Property and Mortgages

  • £24bn earmarked for housing: £11.5bn for up to 180,000 affordable new homes, with brownfield sites targeted for development.
  • A 4% levy will be placed on property developers with profits over £25m rate to help create a £5bn fund to remove unsafe cladding. This could help many homeowners of high-rise flats who have faced crippling costs owing to the cladding crisis, following the Grenfell Tower tragedy.


Living Costs

Petrol: The planned rise in fuel duty is to be cancelled as the country faces the highest pump prices in eight years.
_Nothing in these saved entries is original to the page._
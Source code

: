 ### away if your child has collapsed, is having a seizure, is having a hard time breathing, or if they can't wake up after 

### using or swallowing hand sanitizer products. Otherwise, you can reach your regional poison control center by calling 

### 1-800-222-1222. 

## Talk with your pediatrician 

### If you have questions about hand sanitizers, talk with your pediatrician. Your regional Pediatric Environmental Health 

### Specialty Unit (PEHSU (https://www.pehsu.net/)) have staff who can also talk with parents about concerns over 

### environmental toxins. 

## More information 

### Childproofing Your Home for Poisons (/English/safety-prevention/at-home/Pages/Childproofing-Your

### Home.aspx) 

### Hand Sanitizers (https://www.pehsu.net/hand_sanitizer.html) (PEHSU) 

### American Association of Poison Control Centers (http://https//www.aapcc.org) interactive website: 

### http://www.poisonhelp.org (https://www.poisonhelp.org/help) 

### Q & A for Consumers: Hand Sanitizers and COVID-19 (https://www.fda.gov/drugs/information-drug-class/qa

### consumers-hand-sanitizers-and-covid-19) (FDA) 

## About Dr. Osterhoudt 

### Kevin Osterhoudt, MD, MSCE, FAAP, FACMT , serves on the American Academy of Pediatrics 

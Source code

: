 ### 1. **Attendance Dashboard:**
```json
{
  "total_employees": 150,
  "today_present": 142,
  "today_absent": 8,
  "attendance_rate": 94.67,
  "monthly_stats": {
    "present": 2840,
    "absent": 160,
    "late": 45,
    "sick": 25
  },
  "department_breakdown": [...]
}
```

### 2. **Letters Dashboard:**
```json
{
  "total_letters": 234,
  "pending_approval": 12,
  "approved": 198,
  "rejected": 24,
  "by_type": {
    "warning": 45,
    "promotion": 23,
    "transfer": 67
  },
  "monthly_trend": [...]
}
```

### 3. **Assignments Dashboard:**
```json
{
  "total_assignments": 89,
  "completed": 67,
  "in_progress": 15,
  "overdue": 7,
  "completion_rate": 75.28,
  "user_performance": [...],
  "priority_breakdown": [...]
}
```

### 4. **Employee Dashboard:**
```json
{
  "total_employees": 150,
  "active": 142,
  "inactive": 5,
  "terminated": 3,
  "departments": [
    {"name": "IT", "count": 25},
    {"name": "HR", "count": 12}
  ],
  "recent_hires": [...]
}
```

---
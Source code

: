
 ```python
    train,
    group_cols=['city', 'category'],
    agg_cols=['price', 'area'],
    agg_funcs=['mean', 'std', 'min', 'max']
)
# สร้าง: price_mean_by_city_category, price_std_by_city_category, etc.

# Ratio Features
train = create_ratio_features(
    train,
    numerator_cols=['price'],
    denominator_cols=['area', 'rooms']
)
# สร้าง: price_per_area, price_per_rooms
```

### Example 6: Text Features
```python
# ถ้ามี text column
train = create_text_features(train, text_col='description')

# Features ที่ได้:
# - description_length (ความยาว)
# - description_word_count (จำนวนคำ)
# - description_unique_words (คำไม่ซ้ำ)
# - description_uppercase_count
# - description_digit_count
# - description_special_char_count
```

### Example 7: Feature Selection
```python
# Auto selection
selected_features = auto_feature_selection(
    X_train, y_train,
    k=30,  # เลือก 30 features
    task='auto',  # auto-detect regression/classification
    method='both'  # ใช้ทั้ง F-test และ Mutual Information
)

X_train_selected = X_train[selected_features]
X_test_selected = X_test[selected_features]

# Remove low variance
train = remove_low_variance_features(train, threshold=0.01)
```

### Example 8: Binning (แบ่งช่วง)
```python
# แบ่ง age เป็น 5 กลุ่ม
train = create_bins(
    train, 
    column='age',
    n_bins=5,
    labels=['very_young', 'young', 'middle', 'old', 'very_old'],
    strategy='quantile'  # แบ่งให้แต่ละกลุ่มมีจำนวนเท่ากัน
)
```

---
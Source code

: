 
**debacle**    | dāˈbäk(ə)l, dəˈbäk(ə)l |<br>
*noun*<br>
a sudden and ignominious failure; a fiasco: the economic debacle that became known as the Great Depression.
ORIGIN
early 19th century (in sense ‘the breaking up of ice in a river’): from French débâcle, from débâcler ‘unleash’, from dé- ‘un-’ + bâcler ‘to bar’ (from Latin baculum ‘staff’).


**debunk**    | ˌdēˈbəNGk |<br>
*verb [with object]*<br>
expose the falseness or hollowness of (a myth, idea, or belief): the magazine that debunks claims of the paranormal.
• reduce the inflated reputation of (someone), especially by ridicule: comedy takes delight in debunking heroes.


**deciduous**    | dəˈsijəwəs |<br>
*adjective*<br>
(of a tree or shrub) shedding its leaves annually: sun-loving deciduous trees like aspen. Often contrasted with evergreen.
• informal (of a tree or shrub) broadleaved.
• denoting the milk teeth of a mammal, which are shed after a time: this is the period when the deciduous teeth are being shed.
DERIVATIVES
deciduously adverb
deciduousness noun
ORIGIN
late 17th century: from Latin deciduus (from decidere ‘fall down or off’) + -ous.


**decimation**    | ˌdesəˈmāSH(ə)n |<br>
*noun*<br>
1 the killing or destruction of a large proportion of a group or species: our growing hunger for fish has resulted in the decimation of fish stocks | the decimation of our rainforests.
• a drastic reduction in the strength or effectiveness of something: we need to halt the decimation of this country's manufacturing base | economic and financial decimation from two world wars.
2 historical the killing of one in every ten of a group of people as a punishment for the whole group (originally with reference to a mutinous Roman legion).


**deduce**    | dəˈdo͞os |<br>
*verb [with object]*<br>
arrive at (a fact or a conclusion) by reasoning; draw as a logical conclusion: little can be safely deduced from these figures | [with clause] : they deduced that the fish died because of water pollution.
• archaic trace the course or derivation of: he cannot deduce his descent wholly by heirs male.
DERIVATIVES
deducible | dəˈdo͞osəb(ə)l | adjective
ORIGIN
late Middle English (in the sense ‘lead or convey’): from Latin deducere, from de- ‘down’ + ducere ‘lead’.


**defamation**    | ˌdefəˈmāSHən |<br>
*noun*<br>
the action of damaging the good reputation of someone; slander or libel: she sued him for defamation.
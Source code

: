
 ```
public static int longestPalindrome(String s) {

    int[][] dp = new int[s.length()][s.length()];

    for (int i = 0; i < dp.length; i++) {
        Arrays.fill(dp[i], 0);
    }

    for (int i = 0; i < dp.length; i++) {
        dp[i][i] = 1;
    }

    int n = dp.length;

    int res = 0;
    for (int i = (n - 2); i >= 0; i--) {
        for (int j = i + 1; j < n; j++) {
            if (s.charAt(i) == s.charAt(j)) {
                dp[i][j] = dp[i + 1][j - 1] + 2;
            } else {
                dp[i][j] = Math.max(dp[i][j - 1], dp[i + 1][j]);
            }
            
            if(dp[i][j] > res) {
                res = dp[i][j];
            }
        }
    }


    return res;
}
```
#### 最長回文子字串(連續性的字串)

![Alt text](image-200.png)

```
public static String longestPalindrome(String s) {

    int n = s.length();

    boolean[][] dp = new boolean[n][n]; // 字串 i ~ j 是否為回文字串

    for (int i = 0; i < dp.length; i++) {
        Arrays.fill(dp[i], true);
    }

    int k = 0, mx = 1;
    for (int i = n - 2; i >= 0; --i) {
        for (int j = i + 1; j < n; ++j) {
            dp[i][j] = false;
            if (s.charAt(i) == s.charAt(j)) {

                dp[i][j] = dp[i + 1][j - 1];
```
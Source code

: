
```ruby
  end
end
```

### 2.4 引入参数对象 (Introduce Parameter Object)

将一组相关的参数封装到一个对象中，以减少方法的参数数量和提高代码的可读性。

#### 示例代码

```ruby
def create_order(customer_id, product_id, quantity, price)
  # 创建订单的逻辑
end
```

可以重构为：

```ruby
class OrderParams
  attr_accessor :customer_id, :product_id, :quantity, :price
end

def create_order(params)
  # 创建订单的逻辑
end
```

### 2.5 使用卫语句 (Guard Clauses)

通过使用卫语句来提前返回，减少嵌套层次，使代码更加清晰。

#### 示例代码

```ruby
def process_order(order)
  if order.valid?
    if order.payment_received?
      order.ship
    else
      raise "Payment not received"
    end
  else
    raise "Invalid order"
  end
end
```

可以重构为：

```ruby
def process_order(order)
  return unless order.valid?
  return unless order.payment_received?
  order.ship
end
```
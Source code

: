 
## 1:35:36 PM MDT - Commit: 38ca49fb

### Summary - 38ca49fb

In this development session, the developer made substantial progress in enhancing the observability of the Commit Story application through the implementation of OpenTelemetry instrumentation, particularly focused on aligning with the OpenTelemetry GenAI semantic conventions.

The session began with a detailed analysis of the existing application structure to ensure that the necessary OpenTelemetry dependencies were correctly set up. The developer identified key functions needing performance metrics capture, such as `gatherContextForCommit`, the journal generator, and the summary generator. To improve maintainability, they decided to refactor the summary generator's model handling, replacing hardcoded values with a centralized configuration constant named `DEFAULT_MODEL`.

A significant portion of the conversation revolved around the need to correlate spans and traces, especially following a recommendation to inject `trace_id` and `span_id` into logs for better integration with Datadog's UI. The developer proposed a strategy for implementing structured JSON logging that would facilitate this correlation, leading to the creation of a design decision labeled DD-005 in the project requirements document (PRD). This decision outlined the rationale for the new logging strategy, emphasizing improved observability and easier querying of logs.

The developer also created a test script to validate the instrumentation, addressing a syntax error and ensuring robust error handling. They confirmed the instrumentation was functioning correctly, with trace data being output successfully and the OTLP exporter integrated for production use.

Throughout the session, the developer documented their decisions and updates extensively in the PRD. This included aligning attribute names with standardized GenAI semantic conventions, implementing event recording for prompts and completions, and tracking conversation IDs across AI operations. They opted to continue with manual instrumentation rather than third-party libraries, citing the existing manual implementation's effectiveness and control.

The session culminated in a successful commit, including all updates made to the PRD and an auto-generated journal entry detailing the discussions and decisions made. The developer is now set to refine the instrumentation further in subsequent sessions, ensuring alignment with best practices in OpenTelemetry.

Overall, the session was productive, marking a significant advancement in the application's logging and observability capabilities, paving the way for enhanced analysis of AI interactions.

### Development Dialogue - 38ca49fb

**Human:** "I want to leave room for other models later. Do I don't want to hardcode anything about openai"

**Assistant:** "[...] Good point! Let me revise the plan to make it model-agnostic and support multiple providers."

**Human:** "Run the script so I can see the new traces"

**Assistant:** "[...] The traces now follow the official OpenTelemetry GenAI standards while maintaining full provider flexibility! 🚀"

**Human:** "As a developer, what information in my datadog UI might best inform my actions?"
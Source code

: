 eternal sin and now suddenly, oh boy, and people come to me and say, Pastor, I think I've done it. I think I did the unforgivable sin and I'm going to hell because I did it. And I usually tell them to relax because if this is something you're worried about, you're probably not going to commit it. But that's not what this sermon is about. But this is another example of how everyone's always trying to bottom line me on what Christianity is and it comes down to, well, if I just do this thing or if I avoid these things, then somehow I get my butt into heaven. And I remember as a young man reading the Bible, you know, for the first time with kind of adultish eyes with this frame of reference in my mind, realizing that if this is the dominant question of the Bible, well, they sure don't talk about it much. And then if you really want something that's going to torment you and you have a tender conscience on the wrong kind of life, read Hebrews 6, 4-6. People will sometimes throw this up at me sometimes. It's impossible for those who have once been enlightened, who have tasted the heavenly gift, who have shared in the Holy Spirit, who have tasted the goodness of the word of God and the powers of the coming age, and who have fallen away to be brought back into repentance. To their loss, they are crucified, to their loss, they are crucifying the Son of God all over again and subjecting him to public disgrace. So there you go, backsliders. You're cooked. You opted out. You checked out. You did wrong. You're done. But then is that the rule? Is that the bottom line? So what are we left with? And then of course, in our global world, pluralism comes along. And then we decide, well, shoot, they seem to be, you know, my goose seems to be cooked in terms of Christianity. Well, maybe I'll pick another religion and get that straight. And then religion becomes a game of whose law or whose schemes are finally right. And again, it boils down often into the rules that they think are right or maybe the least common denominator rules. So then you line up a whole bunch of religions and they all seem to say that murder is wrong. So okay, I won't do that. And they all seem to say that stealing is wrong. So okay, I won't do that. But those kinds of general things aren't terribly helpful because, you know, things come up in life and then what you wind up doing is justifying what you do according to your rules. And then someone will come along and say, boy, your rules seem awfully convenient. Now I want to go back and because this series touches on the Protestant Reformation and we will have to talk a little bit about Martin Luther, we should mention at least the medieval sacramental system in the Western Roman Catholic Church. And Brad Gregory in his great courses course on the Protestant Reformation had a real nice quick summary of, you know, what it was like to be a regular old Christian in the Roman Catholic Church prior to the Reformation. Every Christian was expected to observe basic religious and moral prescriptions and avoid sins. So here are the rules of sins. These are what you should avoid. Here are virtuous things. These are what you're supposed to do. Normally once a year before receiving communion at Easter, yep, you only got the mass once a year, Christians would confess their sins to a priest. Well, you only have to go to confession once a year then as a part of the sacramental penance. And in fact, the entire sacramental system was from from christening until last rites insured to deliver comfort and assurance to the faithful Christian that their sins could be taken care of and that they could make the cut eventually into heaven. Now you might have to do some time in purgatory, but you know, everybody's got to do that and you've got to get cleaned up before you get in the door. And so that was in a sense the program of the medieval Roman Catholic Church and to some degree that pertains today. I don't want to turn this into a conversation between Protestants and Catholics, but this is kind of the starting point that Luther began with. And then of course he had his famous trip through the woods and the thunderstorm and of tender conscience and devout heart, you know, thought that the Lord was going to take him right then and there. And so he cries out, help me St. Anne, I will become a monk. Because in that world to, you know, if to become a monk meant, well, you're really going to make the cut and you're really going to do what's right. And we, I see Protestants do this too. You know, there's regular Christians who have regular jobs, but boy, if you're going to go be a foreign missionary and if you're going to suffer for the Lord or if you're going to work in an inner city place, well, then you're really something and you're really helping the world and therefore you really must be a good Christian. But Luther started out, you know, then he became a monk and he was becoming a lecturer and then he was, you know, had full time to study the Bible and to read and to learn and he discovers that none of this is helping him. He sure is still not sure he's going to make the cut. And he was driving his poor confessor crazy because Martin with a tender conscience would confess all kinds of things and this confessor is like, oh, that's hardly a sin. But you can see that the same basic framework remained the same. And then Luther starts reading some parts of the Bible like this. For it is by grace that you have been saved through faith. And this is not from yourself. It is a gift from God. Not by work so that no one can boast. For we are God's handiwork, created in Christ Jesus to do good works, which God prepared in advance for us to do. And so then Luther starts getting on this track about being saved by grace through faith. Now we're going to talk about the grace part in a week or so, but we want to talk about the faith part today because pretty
Air Travel: The cost of a domestic flight ticket could be cut, but very long-haul flights could become more expensive. This is because the changes to Air Passenger Duty, a levy paid by airlines, is ultimately funded by passengers through the cost of their tickets.

Alcohol and tobacco: Planned rise in the duty on spirits, wine, cider and beer cancelled. Higher- strength drinks going up in price, but lower duty on drinks ranging from sparkling wine to draught beer. The cost of smoking is rising again, with an above-inflation rise in duty on cigarettes and hand-rolling tobacco.